When Par1 is homothetic with Ref, consequently also Par2 will be homothetic with Par1. We have actually a Ref/Par1/Par2 relationship. However it is possible that Par1 is not homothetic or even perspective with Ref, whilst Par2 still is.

There are no examples of this level-up construction found yet, but in principle their existence should be possible.

nL-n-Luc5c nL-Ref/Per1-Construction

nL-n-Luc5c is a Level-up construction which uses the Reference n-Line Ref and the 1^st generation perpendicular n-Line Per1 wrt some lower-level center to construct a Perspective / Homothetic Center.
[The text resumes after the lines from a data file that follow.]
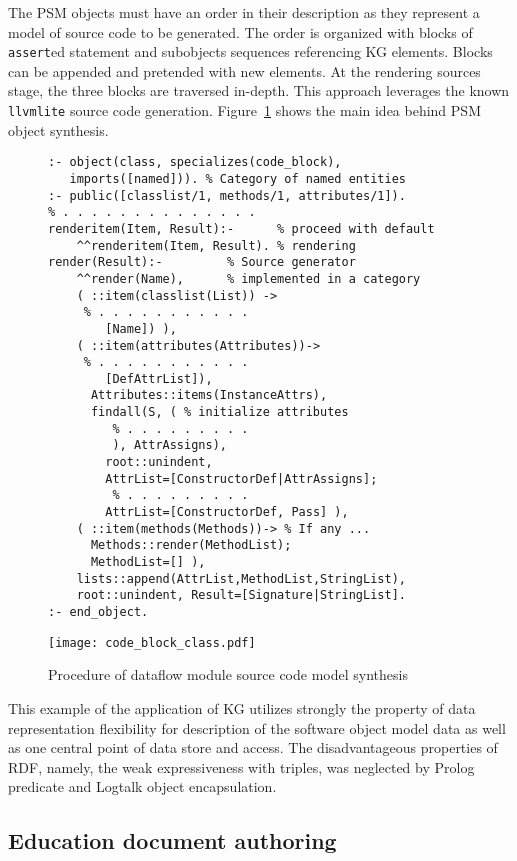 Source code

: \documentclass[a4paper]{jctart19a}
\begin{document}
The PSM objects must have an order in their description as they represent a model of source code to be generated.  The order is organized with blocks of \verb|assert|ed statement and subobjects sequences referencing KG elements.  Blocks can be appended and pretended with new elements.  At the rendering sources stage, the three blocks are traversed in-depth.  This approach leverages the known \verb|llvmlite| source code generation.  Figure~\ref{fig:block-seq} shows the main idea behind PSM object synthesis.
\begin{figure}[!b]
  \centering
\begin{multicols}{2}
\begin{verbatim}
:- object(class, specializes(code_block),
   imports([named])). % Category of named entities
:- public([classlist/1, methods/1, attributes/1]).
% . . . . . . . . . . . . . .
renderitem(Item, Result):-      % proceed with default
    ^^renderitem(Item, Result). % rendering
render(Result):-         % Source generator
    ^^render(Name),      % implemented in a category
    ( ::item(classlist(List)) ->
     % . . . . . . . . . . .
        [Name]) ),
    ( ::item(attributes(Attributes))->
     % . . . . . . . . . . .
        [DefAttrList]),
      Attributes::items(InstanceAttrs),
      findall(S, ( % initialize attributes
         % . . . . . . . . .
         ), AttrAssigns),
        root::unindent,
        AttrList=[ConstructorDef|AttrAssigns];
         % . . . . . . . . .
        AttrList=[ConstructorDef, Pass] ),
    ( ::item(methods(Methods))-> % If any ...
      Methods::render(MethodList);
      MethodList=[] ),
    lists::append(AttrList,MethodList,StringList),
    root::unindent, Result=[Signature|StringList].
:- end_object.
\end{verbatim}
      \texttt{[image: code\_block\_class.pdf]}
\end{multicols}
  \caption{Procedure of dataflow module source code model synthesis}
  \label{fig:block-seq}
\end{figure}
This example of the application of KG utilizes strongly the property of data representation flexibility for description of the software object model data as well as one central point of data store and access.  The disadvantageous properties of RDF, namely, the weak expressiveness with triples, was neglected by Prolog predicate and Logtalk object encapsulation.

\subsection{Education document authoring}
\label{sec:doc-impl}
\end{document}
See nL-n-Luc5.

There are no examples of this level-up construction found yet, but in principle their existence should be possible.

nL-n-Luc5d nL-Ref/Per2 constructions

There are indications that the Ref/Per2 Construction applies for all ETC-points.

After checking several different ETC-points it appeared that all these ETC-points could be Ref-Per2 transformed into 4L-points. See [34], QFG#1937.

There is no indication that all these 4L-points are Ref/Per2-transferable into 5L-points.

Let X(r) be a point on the 3L-Euler line dividing X(3).X(4) with ratio r, then the Ref-Per2-transformed point will be a point on the line QL-P2.QL-P20.

Other collinear 3L-ETC-points were transformed into 4L-points on a conic.

Possibly it is a transformation of the 2^nd degree. See [34], QFG#1938.

Enough indications for further research.

Ref/Per2-HC constructions

3L-point	4L-point	5L-point	6L-point	higher
3L-n-P2 / P8= X(2)	4L-n-Px= Midpoint (QL-P2.QL-P20)	No new Ref/Per2-HC	—	—
3L-n-P3 / P9= X(3)	Ref = Per2→ Indefinite result	Indefinite Ref/Per2-HC	—	—
3L-n-P4 / P10= X(4)	4L-n-Px= InfinityPoint (QL-P2.QL-P20)	Indefinite Ref/Per2-HC	—	—
3L-n-P5 / P11= X(5)	Per1 = QL-P2→ Indefinite result	Indefinite Ref/Per2-HC	—	—
	4L-n-P8 = QL-P12
	4L-n-P5 = QL-P30	5L-n-P8

nL-n-Luc5e nL-Par1/Par2 constructions

nL-n-Luc5e transforms a point (n-1)L-n-Px into a similar point nL-n-Px by drawing lines through the n versions of (n-1)L-n-Px in a reference n-Line parallel to the omitted line.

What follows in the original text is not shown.